Nella sala d’attesa della stazione degli autobus ti avvicinasti sorridendo silenziosamente,
stringendo tra mani gentili un caldo infuso speziato:
ti avvicinasti lasciando che aromi di mare e deserto,
aromi di terre lontane,
portassero colore nella penombra di quella monocromatica sala d’attesa.
Fuori aveva quasi smesso di nevicare: un freddo sole invernale fingeva di riscaldare una vegetazione immobile,
una vegetazione congelata da mesi che sarebbe rimasta congelata per chissà quant’ altri mesi ancora.
Tra me e l’inverno un’ opaca vetrata,
un caldo contenitore d’aroma che solleva densi sbuffi di fumo fino ai miei occhi ed ancora più su.
Con lenta trasparenza poso su di te il mio sguardo e ricambio il sorriso, mentre qualche metro più in là un anziano signore tossisce pochi centimetri sopra una sciarpa dalle tinte sbiadite.
Ragazzine irrompono nel silenzio della sala con chiassose risate:
superficiali ma sincere risate,
superficiali ma sincere ragazzine.
Risate riecheggiano mentre guardiamo entrambi fuori, proiettandoci al di là della vetrata.
Dal nostro monocromatico rifugio ci troviamo così protesi oltre l’inverno, nelle stagioni che ancora devono venire ma che già si sono rivelate insinuandosi per un breve istante tra la nostra vicinanza:
stagioni si sono concretizzate in un sorriso complice, nel profumo di un delicato contatto d’epidermide.
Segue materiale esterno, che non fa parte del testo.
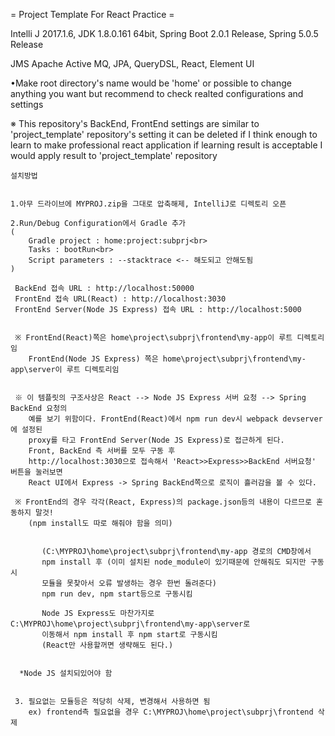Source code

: = Project Template For React Practice =

Intelli J 2017.1.6, JDK 1.8.0.161 64bit, Spring Boot 2.0.1 Release, Spring 5.0.5 Release

JMS Apache Active MQ, JPA, QueryDSL, React, Element UI

•Make root directory's name would be 'home' or possible to change anything you want but recommend to check realted configurations and settings

※ This repository's BackEnd, FrontEnd settings are similar to 'project_template' repository's setting
   it can be deleted if I think enough to learn to make professional react application
   if learning result is acceptable I would apply result to 'project_template' repository

    설치방법
      
   
    1.아무 드라이브에 MYPROJ.zip을 그대로 압축해제, IntelliJ로 디렉토리 오픈
    
    2.Run/Debug Configuration에서 Gradle 추가 
    (
        Gradle project : home:project:subprj<br>
        Tasks : bootRun<br>
        Script parameters : --stacktrace <-- 해도되고 안해도됨
    )
    
     BackEnd 접속 URL : http://localhost:50000
     FrontEnd 접속 URL(React) : http://localhost:3030
     FrontEnd Server(Node JS Express) 접속 URL : http://localhost:5000
     
    
     ※ FrontEnd(React)쪽은 home\project\subprj\frontend\my-app이 루트 디렉토리임
        FrontEnd(Node JS Express) 쪽은 home\project\subprj\frontend\my-app\server이 루트 디렉토리임
        
    
     ※ 이 템플릿의 구조사상은 React --> Node JS Express 서버 요청 --> Spring BackEnd 요청의
        예를 보기 위함이다. FrontEnd(React)에서 npm run dev시 webpack devserver에 설정된
        proxy를 타고 FrontEnd Server(Node JS Express)로 접근하게 된다.
        Front, BackEnd 측 서버를 모두 구동 후
        http://localhost:3030으로 접속해서 'React>>Express>>BackEnd 서버요청' 버튼을 눌러보면
        React UI에서 Express -> Spring BackEnd쪽으로 로직이 흘러감을 볼 수 있다.
     
     ※ FrontEnd의 경우 각각(React, Express)의 package.json등의 내용이 다르므로 혼동하지 말것!
        (npm install도 따로 해줘야 함을 의미)
        
    
           (C:\MYPROJ\home\project\subprj\frontend\my-app 경로의 CMD창에서 
           npm install 후 (이미 설치된 node_module이 있기때문에 안해줘도 되지만 구동시
           모듈을 못찾아서 오류 발생하는 경우 한번 돌려준다)
           npm run dev, npm start등으로 구동시킴
        
           Node JS Express도 마찬가지로 C:\MYPROJ\home\project\subprj\frontend\my-app\server로
           이동해서 npm install 후 npm start로 구동시킴
           (React만 사용할꺼면 생략해도 된다.)
           
    
      *Node JS 설치되있어야 함
      
    
     3. 필요없는 모듈등은 적당히 삭제, 변경해서 사용하면 됨
        ex) frontend측 필요없을 경우 C:\MYPROJ\home\project\subprj\frontend 삭제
Fuori il sole si fa più luminoso mentre noi, accorciando le distanze, lasciamo la sala ed i suoi inquilini:
temporanei o permanenti che siano li lasciamo con i loro pensieri,
con le loro abitudini e le loro emozioni,
con le loro abitudinarie emozioni.
Li lasciamo sorridendo alla piacevole confusione generata dall’intrecciarsi di stagioni differenti,
li lasciamo, sorridendo, alle loro attese.
Nella sala d’attesa della stazione degli autobus,
ti avvicinasti con un infuso d’erbe profumate.